→ What is needed
A complete and exact copy of the data below is required.

→ Dataset excerpts
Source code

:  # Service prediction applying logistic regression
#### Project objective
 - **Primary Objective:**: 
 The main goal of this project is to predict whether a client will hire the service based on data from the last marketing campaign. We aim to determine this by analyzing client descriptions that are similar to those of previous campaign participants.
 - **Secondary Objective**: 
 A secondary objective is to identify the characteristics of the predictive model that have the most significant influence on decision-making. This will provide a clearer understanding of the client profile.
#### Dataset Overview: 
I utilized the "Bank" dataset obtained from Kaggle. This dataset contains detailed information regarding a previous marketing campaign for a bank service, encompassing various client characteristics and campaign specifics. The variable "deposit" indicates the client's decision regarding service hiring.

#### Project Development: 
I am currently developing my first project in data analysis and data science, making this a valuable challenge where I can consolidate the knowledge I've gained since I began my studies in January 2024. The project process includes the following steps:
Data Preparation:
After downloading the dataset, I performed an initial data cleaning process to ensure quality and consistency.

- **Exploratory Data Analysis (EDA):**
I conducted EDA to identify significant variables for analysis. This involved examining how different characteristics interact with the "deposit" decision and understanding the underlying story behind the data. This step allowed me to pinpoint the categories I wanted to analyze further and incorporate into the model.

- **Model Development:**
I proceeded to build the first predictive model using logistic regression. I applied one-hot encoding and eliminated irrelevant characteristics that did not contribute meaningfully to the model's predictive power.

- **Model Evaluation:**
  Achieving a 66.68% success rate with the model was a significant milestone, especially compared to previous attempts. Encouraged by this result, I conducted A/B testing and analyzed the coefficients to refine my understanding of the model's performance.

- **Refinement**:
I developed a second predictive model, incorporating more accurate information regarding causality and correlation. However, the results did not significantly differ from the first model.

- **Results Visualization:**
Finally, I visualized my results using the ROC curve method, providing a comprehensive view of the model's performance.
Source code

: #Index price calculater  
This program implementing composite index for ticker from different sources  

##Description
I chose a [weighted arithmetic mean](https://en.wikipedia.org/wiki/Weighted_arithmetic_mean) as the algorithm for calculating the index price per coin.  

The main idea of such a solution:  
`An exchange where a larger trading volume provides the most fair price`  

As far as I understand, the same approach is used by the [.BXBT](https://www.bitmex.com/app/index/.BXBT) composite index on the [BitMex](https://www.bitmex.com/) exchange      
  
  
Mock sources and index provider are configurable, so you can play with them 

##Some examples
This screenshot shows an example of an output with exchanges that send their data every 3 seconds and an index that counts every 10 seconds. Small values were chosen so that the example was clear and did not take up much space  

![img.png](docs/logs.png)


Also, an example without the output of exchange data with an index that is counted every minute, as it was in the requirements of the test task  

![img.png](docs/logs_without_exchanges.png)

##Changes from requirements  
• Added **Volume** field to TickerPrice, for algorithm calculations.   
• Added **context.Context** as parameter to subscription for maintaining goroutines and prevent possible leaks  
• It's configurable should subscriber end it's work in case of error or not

→ Solution to the problem
Source code

:  # Service prediction applying logistic regression
#### Project objective
 - **Primary Objective:**: 
 The main goal of this project is to predict whether a client will hire the service based on data from the last marketing campaign. We aim to determine this by analyzing client descriptions that are similar to those of previous campaign participants.
 - **Secondary Objective**: 
 A secondary objective is to identify the characteristics of the predictive model that have the most significant influence on decision-making. This will provide a clearer understanding of the client profile.
#### Dataset Overview: 
I utilized the "Bank" dataset obtained from Kaggle. This dataset contains detailed information regarding a previous marketing campaign for a bank service, encompassing various client characteristics and campaign specifics. The variable "deposit" indicates the client's decision regarding service hiring.

#### Project Development: 
I am currently developing my first project in data analysis and data science, making this a valuable challenge where I can consolidate the knowledge I've gained since I began my studies in January 2024. The project process includes the following steps:
Data Preparation:
After downloading the dataset, I performed an initial data cleaning process to ensure quality and consistency.

- **Exploratory Data Analysis (EDA):**
I conducted EDA to identify significant variables for analysis. This involved examining how different characteristics interact with the "deposit" decision and understanding the underlying story behind the data. This step allowed me to pinpoint the categories I wanted to analyze further and incorporate into the model.

- **Model Development:**
I proceeded to build the first predictive model using logistic regression. I applied one-hot encoding and eliminated irrelevant characteristics that did not contribute meaningfully to the model's predictive power.

- **Model Evaluation:**
  Achieving a 66.68% success rate with the model was a significant milestone, especially compared to previous attempts. Encouraged by this result, I conducted A/B testing and analyzed the coefficients to refine my understanding of the model's performance.

- **Refinement**:
I developed a second predictive model, incorporating more accurate information regarding causality and correlation. However, the results did not significantly differ from the first model.

- **Results Visualization:**
Finally, I visualized my results using the ROC curve method, providing a comprehensive view of the model's performance.
Source code

: #Index price calculater  
This program implementing composite index for ticker from different sources  

##Description
I chose a [weighted arithmetic mean](https://en.wikipedia.org/wiki/Weighted_arithmetic_mean) as the algorithm for calculating the index price per coin.  

The main idea of such a solution:  
`An exchange where a larger trading volume provides the most fair price`  

As far as I understand, the same approach is used by the [.BXBT](https://www.bitmex.com/app/index/.BXBT) composite index on the [BitMex](https://www.bitmex.com/) exchange      
  
  
Mock sources and index provider are configurable, so you can play with them 

##Some examples
This screenshot shows an example of an output with exchanges that send their data every 3 seconds and an index that counts every 10 seconds. Small values were chosen so that the example was clear and did not take up much space  

![img.png](docs/logs.png)


Also, an example without the output of exchange data with an index that is counted every minute, as it was in the requirements of the test task  

![img.png](docs/logs_without_exchanges.png)

##Changes from requirements  
• Added **Volume** field to TickerPrice, for algorithm calculations.   
• Added **context.Context** as parameter to subscription for maintaining goroutines and prevent possible leaks  
• It's configurable should subscriber end it's work in case of error or not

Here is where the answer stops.